● **REQUIRED WORK**: Scan the entries below and return each line that contains "right".

(Collected data entries)
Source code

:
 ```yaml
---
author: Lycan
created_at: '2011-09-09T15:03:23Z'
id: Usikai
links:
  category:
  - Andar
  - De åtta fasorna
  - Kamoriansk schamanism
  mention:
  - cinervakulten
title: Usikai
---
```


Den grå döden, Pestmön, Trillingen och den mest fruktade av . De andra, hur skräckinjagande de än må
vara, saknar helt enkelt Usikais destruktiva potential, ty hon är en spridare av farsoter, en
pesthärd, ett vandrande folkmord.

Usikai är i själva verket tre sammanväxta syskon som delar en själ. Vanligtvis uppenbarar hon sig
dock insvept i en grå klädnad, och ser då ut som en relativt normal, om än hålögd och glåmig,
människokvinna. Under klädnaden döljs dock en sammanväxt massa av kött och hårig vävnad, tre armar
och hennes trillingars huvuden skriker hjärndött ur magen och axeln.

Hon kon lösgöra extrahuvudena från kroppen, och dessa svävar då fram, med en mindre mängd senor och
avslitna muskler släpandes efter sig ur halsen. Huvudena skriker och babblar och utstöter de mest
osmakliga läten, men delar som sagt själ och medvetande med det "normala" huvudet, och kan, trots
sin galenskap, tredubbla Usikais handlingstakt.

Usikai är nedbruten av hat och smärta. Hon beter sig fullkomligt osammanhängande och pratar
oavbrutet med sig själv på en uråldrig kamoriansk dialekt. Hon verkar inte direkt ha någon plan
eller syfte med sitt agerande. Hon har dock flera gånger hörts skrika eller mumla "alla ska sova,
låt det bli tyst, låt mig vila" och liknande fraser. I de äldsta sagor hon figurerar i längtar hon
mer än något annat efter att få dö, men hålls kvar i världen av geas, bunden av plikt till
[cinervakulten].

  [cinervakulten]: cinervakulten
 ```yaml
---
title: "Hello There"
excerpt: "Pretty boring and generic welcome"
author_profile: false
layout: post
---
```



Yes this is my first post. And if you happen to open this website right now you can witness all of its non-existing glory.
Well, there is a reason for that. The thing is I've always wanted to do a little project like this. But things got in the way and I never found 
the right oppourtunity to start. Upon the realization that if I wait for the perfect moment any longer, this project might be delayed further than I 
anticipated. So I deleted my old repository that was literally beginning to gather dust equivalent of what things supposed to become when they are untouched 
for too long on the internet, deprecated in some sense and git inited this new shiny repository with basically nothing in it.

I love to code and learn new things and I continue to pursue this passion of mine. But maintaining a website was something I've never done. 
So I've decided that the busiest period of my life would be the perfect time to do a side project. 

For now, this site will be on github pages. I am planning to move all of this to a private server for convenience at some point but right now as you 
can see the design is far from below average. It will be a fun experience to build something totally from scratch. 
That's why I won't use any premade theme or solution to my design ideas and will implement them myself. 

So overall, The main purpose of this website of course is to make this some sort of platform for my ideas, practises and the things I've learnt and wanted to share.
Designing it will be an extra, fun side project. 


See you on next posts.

● **ANSWER BOX**:
Yes this is my first post. And if you happen to open this website right now you can witness all of its non-existing glory.
the right oppourtunity to start. Upon the realization that if I wait for the perfect moment any longer, this project might be delayed further than I 
For now, this site will be on github pages. I am planning to move all of this to a private server for convenience at some point but right now as you 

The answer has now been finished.